ドイツ
第2節 ドイツ語圏でシゴト

American!!

ヨーロッパにおけるアメリカ人の評判は必ずしもよろしいものではない。問題なのは、当のアメリカ人の大部分がその原因をアメリカに対する「jealousy」と勘違いしていることである。が、彼らが嫌われる真の原因のひとつは、周りに気を使うことが出来ず(即ちガサツで思い遣りがない)、その土地の常識は無視しまくって、自分の国の常識は世界の常識とでも言うようにそのまま外国に持ち込む、なんてことではないだろうか。大規模なところで、イラク戦争とかアフガニスタン空爆なぞを見ていても根本は結局この辺に終始している様な気がする。

筆者が簡単なドイツ語を一言喋っただけで大いに驚嘆したオーストリア人の知人、F君が、こんなクイズを出してきた。

「3言語話す人のことをなんていうか知ってる?」

「トライリンガルでしょ?」

「じゃあ、2言語は?」

「バイリンガル」

「1言語しか話さない人は?」

「え?聞いたことないなあ。モノリンガル?」

「違うよ。『アメリカン』だ」

彼自身、「英語しか話さない」彼らに辟易した経験があるのだろうか?筆者の俄仕込みのドイツ語に大げさに反応した理由はこの辺りにあるのかもしれない。勿論、他言語に精通し、気遣いも出来る繊細なアメリカ人もいないことはない。筆者の知人にも何人かそういう人はいるが、「でもそれって多数派じゃないよね」と、F君はあくまで否定的だ。

彼はアメリカ人の外見に関して、もう1つ面白い事実を教えてくれた。サンダルと短パンを履いてリュックを背負った中年のオバさんがいたら、それは間違いなくアメリカ人だ、と。確かに、ヨーロッパの女性がそんなだらしない格好で街中をぶらぶらしている姿は見かけない。

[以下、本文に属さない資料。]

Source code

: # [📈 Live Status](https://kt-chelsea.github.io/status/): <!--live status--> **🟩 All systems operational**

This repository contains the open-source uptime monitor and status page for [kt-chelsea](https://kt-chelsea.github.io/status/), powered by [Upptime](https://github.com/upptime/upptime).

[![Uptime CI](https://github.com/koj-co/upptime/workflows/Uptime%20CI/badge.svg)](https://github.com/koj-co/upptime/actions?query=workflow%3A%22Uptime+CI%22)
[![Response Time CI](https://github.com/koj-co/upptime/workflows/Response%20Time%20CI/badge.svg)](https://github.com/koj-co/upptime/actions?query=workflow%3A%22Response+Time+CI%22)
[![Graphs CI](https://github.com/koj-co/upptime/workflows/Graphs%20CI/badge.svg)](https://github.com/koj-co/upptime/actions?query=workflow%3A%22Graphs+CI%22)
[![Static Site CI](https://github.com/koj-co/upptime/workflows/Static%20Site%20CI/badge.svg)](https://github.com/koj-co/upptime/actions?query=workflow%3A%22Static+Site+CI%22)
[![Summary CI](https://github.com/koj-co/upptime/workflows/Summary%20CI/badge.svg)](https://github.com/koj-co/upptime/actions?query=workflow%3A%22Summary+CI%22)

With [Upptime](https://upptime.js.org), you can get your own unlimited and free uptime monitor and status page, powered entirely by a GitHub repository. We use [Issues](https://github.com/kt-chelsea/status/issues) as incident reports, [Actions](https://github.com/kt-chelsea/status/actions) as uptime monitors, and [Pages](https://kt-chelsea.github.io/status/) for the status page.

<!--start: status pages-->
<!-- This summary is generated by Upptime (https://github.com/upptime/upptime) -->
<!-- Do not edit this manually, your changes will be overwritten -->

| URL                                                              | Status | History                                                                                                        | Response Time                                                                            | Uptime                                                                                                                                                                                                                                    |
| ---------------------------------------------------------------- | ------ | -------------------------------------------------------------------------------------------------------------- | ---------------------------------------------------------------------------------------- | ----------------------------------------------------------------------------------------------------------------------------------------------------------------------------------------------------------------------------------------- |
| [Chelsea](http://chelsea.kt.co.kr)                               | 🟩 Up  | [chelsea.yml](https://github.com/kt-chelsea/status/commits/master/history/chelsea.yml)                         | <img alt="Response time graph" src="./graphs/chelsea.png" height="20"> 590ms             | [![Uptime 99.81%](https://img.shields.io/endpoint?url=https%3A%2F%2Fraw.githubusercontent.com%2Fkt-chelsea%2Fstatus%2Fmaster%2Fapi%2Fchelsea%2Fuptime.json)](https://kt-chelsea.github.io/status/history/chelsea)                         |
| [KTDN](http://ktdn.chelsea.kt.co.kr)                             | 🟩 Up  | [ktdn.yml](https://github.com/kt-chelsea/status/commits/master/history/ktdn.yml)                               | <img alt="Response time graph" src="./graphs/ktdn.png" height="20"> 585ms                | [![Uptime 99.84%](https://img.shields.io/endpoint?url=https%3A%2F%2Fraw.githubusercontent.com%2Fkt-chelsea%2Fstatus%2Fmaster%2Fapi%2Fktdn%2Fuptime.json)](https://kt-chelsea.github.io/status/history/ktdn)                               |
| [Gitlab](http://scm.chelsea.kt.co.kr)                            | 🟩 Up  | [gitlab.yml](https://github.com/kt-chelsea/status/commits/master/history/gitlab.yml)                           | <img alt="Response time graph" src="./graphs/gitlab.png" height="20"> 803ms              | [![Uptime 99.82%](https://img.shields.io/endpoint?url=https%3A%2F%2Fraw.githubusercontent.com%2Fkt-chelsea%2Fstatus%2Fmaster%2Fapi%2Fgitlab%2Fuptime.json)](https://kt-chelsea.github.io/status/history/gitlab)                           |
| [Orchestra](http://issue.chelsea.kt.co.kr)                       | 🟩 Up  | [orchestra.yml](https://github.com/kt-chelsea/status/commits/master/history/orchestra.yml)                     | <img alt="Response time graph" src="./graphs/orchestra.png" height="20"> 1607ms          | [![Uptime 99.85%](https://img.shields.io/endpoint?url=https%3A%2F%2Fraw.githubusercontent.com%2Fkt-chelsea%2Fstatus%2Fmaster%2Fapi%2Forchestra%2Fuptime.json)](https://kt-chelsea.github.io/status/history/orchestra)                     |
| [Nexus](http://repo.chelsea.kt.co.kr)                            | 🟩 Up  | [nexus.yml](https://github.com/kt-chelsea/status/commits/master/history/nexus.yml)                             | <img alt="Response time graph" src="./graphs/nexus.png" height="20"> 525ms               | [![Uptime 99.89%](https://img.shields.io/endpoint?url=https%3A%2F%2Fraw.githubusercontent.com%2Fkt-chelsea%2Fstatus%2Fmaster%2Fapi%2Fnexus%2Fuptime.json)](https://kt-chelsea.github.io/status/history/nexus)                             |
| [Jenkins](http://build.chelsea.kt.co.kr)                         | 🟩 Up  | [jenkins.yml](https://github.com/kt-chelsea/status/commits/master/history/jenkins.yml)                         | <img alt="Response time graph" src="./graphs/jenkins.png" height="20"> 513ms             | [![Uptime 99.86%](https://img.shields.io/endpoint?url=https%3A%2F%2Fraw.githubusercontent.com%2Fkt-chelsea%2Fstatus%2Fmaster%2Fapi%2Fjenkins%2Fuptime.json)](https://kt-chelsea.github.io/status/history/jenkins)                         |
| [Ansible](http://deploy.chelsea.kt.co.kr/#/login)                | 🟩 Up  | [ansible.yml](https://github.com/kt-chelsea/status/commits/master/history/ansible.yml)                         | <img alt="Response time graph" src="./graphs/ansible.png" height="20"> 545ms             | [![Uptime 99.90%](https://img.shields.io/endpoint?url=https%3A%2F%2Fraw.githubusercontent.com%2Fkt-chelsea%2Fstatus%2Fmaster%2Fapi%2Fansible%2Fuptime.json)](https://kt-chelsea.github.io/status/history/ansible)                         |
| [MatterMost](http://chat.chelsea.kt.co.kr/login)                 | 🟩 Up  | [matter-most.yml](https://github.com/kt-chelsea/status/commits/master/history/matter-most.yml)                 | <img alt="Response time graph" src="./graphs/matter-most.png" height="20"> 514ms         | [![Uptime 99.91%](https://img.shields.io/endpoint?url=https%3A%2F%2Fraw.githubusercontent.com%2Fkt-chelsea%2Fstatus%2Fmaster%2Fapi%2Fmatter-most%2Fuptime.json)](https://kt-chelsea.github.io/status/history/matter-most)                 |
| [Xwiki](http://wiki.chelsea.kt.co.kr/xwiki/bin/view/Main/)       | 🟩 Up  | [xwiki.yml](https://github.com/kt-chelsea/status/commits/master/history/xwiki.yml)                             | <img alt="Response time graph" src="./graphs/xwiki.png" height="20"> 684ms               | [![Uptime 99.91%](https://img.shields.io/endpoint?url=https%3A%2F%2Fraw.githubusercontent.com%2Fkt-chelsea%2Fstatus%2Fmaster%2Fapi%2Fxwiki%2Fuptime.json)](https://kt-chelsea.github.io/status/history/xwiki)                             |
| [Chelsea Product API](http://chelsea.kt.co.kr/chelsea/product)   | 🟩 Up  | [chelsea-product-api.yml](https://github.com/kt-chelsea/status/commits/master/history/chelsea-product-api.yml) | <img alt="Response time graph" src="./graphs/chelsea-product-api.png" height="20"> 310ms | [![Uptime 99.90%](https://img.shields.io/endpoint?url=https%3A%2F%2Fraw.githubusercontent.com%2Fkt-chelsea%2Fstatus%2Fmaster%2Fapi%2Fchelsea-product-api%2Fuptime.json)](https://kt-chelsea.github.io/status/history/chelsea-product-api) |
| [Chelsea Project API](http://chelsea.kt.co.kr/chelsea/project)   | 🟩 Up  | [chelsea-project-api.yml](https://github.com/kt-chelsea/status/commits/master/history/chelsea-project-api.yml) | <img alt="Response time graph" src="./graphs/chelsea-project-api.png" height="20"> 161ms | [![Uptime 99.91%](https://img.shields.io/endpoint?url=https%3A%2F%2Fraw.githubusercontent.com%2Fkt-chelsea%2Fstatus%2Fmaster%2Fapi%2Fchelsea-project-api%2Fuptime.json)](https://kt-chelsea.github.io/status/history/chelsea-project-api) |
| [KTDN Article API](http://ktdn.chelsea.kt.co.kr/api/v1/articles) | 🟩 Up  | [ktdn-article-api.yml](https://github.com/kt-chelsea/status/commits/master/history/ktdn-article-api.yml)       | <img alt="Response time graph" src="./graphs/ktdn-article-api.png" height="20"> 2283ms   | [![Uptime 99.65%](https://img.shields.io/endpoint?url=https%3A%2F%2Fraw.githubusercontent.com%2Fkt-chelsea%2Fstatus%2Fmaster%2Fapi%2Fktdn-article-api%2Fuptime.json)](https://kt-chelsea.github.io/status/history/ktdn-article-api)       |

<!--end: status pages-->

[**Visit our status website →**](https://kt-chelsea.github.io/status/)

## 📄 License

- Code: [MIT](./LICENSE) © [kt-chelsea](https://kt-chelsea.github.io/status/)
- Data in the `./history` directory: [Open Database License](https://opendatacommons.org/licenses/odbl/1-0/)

実は、筆者は今回の旅で、典型的なガサツなアメリカ人に不幸にも遭遇してしまった。ミュンヘンでの仕事が終了した後に滞在したユースホステルは6人部屋のドミトリー。部屋は広々としていて、寝具もそこそこ良質、各部屋にプライベートバスルームがあり、なかなか居心地が良さそうだった。

が。

夜、寝る準備をしていると、ビールのジョッキを片手にした小娘を先頭に、白人の小娘どもがどやどやと入ってきた(他人もいる寝室にビールなぞ持ち込まないでくれ。匂うだろうが)。先頭の小娘は、入ってくるなり、上段のベッドにいたオーストラリア人の女性にむかって「ハーイ!アタシは○○っていうの。ステイツ(アメリカ)から来たの!アナタは?オーストラリア!とってもクールね!!」と大声でわめき始めたのだ。見るからにアジア人である筆者は英語が通じないとでも思ったのか、なんなのか、存在しないかのごとくハナから無視。こんな軽そな小娘と話が合うとも思えないので、別にいいのだが、如何にも感じが悪い。その後、彼女は今回の旅が如何にエキサイティングで素晴らしいものであるかを大音量で延々と話し続け、それは筆者が布団に潜り込んだ後も30分以上は続いていた。大声でお話したいなら階下のバーへ戻ってください。

翌日の昼、外出から戻ってきて更に驚いた。前夜に持ち込んだビールのジョッキはテーブルの上に放置されたまま。バスルームに入ると、洗面台の上、シャワールームの物置台は彼女らの物と思われる私物で占拠されていた。これで他の人が不便をするなんてことは少しも思いつかないらしい。しかも、バスルームの床は泥だらけ。土の付いた外履きで入り込み、シャワーの水で床を濡らした上を歩き回ったに相違ない。洗面台も髪の毛まみれだ。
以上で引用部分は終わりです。